Start of Block
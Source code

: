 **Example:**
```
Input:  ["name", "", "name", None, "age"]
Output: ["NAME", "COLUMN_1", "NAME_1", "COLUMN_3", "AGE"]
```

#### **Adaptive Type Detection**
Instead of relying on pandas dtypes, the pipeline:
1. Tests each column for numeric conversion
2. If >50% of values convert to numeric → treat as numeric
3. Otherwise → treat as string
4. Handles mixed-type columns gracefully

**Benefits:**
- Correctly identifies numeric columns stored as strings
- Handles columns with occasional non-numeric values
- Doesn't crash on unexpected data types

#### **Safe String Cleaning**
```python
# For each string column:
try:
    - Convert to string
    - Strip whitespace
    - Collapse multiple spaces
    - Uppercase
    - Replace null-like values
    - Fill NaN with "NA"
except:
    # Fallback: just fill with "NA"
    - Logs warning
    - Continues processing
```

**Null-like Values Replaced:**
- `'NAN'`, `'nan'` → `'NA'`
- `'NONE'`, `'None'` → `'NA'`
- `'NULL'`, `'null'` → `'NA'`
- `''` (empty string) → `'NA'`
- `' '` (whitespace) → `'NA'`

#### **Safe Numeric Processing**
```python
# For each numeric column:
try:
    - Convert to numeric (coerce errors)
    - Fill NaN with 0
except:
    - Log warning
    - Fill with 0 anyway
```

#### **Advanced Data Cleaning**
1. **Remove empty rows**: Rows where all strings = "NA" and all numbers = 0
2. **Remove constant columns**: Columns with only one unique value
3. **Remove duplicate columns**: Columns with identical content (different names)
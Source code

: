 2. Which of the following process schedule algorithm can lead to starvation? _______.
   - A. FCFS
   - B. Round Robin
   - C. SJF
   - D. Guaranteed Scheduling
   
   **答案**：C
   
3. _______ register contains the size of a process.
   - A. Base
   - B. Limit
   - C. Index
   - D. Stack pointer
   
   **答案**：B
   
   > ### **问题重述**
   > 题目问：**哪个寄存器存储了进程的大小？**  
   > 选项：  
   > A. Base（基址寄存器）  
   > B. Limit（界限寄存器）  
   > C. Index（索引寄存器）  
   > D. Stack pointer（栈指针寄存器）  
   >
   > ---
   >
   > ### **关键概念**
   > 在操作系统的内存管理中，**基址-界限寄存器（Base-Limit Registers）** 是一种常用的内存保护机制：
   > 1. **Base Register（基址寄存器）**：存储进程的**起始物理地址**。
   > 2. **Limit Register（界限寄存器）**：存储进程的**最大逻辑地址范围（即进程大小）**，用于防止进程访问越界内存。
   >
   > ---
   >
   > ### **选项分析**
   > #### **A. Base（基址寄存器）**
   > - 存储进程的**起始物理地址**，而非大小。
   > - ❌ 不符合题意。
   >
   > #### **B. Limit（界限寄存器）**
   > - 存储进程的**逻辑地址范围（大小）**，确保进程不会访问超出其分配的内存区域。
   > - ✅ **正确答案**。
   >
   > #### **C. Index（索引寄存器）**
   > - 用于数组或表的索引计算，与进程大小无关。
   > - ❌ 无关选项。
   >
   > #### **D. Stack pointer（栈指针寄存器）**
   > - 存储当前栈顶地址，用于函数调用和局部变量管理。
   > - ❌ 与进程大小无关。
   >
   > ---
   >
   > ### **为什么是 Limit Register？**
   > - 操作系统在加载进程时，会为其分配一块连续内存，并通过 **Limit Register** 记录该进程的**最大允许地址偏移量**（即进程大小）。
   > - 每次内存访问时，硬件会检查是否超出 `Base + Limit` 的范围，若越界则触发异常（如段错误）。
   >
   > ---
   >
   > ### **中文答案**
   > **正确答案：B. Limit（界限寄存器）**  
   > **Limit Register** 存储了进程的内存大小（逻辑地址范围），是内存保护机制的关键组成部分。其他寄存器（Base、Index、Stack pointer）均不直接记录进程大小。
End of Block
Go through the records above and, whenever a line includes the word "Handles", copy it.

**Task solution**
4. Handles mixed-type columns gracefully
- Handles columns with occasional non-numeric values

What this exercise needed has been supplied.